Who is My Neighbor?

This article recently appeared in the Hickory Daily Record, the Taylorsville Times, and at Just Ministry.

I arrived a few minutes before my friend for our weekly breakfast at a local greasy spoon. After ordering my usual tea, I noticed the conversation of the two older gentlemen seated across the room. They were brashly discussing the issues of the day, including the migrant caravan meandering its way from Central America toward the US border with Mexico; unsurprisingly, the two blue collar philosophers had a solution. To my horror and disgust, the remedy was to “lob some bombs into the crowd.” By applying the nomenclature of “invaders” to the group traveling toward our southern border, these gentlemen felt no shame in calling for the migrants’ untimely and brutal demise.

This eavesdropped conversation took place within the context of a week where two former presidents were sent packages with explosive materials, eleven innocent worshipers were gunned down in their synagogue by a bigoted, anti-Semitic madman, and two African Americans were executed in Louisville because of the color of their skin.

With that much hate on display over the last week, my fellow diners intimated that executing a few citizens of Central America is a joking matter for the first meal of the day (I hope they were joking).

What concerns me more than the flippant ignorance on display as I sipped my tea is the sobering reality that I have heard expressions not substantially dissimilar uttered by those who claim to be followers of Jesus Christ. This is a scandal; a scandal because the Christian faith is built on the bedrock principle that all people are created in the image of God. Not some people. Not just Christian people. All people, everywhere, at all times, are created by God and in His image. Our Lord sent His Son to die for all those created in His image—black and Jew, Latino and white, Democrat and Republican, and even two misguided greasy spoon patrons.

God sent His Son to reconcile the broken relationship sin created between God and those created in His image. He did so because He loves the world (John 3:16) and calls on His followers to love Him, and as an extension, to love their neighbor as they love themselves (Mark 12:30-31).

This must be our commitment as believers; we must rise above hate. We must not allow ideologies—political or cultural—to dictate our worldview. Our worldview is rooted in God’s Word, driven by His calling to make disciples of all nations, and reflected in our love for our neighbors.

When politicians discourage civility, we reject their call. When celebrities attempt to define morality, we rest in the truth revealed in Scripture. When leaders act like children, we pray for them—praying that they lead well (1 Timothy 2:1-2). When pundits seek to divide, we are quick to hear, slow to speak, slow to anger; knowing that the anger of man does not produce the righteousness of God (James 1:19-20).

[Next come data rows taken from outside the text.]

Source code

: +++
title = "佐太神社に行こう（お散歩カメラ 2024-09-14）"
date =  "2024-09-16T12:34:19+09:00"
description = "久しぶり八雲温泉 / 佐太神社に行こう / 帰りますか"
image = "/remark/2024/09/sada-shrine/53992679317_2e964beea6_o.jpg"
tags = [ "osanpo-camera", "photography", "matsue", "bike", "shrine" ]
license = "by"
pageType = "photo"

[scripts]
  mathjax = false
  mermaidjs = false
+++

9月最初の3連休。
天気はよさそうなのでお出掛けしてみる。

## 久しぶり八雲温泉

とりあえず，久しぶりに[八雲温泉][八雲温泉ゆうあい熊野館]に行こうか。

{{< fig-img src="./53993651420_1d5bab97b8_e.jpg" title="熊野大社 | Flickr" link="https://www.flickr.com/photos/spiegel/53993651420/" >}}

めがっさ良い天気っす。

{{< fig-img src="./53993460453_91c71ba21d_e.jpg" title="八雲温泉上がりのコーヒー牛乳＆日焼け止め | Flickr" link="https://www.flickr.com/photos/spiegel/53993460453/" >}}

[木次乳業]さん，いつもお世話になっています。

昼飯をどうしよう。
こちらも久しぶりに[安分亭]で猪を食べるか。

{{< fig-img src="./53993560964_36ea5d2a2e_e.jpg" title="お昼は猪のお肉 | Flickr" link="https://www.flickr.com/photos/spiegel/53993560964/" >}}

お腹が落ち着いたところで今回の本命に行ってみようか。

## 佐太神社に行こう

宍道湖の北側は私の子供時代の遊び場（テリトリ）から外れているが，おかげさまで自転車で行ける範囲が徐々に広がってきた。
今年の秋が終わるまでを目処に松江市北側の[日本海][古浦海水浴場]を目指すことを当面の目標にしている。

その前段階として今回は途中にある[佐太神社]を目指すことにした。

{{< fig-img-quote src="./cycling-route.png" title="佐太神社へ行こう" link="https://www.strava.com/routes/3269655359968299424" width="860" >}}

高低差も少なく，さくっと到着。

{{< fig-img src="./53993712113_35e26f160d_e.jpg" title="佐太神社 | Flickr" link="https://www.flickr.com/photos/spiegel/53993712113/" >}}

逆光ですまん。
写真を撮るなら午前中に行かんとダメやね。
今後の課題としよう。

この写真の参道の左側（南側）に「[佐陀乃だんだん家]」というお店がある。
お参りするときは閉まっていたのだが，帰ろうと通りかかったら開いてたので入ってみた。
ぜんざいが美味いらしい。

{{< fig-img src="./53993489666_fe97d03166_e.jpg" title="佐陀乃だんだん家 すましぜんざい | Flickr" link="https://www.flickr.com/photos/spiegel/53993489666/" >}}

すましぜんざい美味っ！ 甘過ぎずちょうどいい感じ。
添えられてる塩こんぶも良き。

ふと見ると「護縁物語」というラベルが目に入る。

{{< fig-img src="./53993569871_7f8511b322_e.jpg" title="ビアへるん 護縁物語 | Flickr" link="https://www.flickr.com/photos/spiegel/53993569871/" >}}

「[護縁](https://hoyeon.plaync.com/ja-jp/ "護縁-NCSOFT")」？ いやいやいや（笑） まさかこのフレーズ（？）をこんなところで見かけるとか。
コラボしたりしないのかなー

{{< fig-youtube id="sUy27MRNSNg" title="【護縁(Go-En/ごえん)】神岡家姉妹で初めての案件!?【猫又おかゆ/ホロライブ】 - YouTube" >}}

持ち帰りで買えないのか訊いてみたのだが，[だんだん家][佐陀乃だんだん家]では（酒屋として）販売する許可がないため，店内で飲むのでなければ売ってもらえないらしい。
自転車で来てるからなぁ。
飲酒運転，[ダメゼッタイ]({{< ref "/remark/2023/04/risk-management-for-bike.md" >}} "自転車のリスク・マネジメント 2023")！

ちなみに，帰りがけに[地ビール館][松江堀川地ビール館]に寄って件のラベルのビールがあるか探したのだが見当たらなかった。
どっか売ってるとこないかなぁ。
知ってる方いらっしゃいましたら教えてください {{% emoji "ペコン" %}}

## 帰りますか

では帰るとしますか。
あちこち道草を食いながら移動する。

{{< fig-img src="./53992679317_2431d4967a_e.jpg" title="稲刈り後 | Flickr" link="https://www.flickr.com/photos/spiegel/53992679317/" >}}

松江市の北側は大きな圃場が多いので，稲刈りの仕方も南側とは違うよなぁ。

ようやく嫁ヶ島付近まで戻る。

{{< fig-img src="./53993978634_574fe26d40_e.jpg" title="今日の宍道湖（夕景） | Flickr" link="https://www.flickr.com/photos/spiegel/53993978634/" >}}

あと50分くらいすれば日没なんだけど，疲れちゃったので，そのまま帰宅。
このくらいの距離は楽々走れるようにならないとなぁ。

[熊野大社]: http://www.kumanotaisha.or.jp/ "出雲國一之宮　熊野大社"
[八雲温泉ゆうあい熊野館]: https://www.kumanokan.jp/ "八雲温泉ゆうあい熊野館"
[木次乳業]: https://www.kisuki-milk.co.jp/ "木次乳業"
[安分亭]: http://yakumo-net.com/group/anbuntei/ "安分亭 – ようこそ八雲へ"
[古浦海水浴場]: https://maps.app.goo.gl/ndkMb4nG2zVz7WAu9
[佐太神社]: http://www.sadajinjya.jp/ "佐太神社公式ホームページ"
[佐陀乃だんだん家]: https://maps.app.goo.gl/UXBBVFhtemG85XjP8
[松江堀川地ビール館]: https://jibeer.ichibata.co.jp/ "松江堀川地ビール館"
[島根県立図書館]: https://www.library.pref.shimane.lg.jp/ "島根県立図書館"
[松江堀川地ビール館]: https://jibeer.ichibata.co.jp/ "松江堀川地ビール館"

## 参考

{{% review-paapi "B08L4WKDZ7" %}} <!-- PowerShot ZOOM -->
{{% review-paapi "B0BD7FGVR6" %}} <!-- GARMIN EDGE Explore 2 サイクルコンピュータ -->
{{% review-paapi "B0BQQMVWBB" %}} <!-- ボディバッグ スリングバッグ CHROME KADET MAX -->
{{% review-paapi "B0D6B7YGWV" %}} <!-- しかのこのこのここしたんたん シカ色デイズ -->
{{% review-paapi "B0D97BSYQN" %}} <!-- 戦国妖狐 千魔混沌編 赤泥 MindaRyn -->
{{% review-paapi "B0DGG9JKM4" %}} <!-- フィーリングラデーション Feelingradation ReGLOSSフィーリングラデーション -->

Brothers and Sisters, we do these things because our calling is not of this world. The King of Glory is above political parties and cultural rhetoric. He is King of Kings and Lord of Lords in every political era. He will still reside on His throne when everything we have built lies in rubble. Friends, our calling in Christ is an eternal calling make disciples of all people. Let us not damage the effectiveness of that calling by sacrificing our witness on the altar of the temporal.